# Task brief
Filter the entries for the word "Environment". Copy each line that has it.

[[ Records for processing, beginning ]]

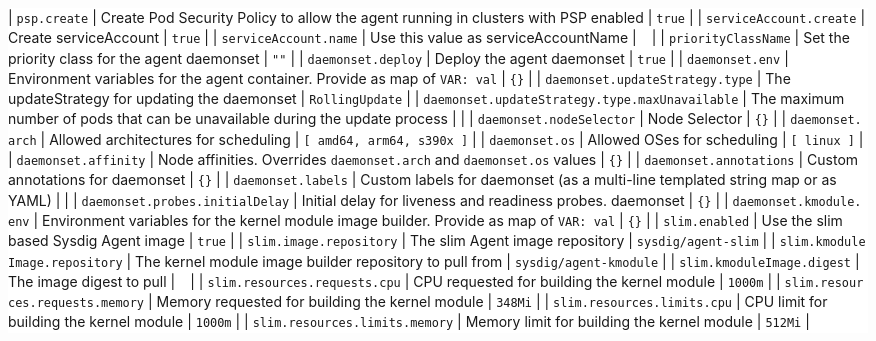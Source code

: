 | `psp.create`                                                         | Create Pod Security Policy to allow the agent running in clusters with PSP enabled       | `true`                                                                        |
| `serviceAccount.create`                                              | Create serviceAccount                                                                    | `true`                                                                        |
| `serviceAccount.name`                                                | Use this value as serviceAccountName                                                     | ` `                                                                           |
| `priorityClassName`                                                  | Set the priority class for the agent daemonset                                           | `""`                                                                          |
| `daemonset.deploy`                                                   | Deploy the agent daemonset                                                               | `true`                                                                        |
| `daemonset.env`                                                      | Environment variables for the agent container. Provide as map of `VAR: val`              | `{}`                                                                          |
| `daemonset.updateStrategy.type`                                      | The updateStrategy for updating the daemonset                                            | `RollingUpdate`                                                               |
| `daemonset.updateStrategy.type.maxUnavailable`                       | The maximum number of pods that can be unavailable during the update process             |                                                                               |
| `daemonset.nodeSelector`                                             | Node Selector                                                                            | `{}`                                                                          |
| `daemonset.arch`                                                     | Allowed architectures for scheduling                                                     | `[ amd64, arm64, s390x ]`                                                     |
| `daemonset.os`                                                       | Allowed OSes for scheduling                                                              | `[ linux ]`                                                                   |
| `daemonset.affinity`                                                 | Node affinities. Overrides `daemonset.arch` and `daemonset.os` values                    | `{}`                                                                          |
| `daemonset.annotations`                                              | Custom annotations for daemonset                                                         | `{}`                                                                          |
| `daemonset.labels`                                                   | Custom labels for daemonset (as a multi-line templated string map or as YAML)            |                                                                               |
| `daemonset.probes.initialDelay`                                      | Initial delay for liveness and readiness probes. daemonset                               | `{}`                                                                          |
| `daemonset.kmodule.env`     | Environment variables for the kernel module image builder. Provide as map of `VAR: val`  | `{}`                                                                          |
| `slim.enabled`                                                       | Use the slim based Sysdig Agent image                                                    | `true`                                                                        |
| `slim.image.repository`                                              | The slim Agent image repository                                                          | `sysdig/agent-slim`                                                           |
| `slim.kmoduleImage.repository`                                       | The kernel module image builder repository to pull from                                  | `sysdig/agent-kmodule`                                                        |
| `slim.kmoduleImage.digest`                                           | The image digest to pull                                                                 | ` `                                                                           |
| `slim.resources.requests.cpu`                                        | CPU requested for building the kernel module                                             | `1000m`                                                                       |
| `slim.resources.requests.memory`                                     | Memory requested for building the kernel module                                          | `348Mi`                                                                       |
| `slim.resources.limits.cpu`                                          | CPU limit for building the kernel module                                                 | `1000m`                                                                       |
| `slim.resources.limits.memory`                                       | Memory limit for building the kernel module                                              | `512Mi`                                                                       |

[[ Records for processing, end ]]

# Expected output
| `daemonset.env`                                                      | Environment variables for the agent container. Provide as map of `VAR: val`              | `{}`                                                                          |
| `daemonset.kmodule.env`     | Environment variables for the kernel module image builder. Provide as map of `VAR: val`  | `{}`                                                                          |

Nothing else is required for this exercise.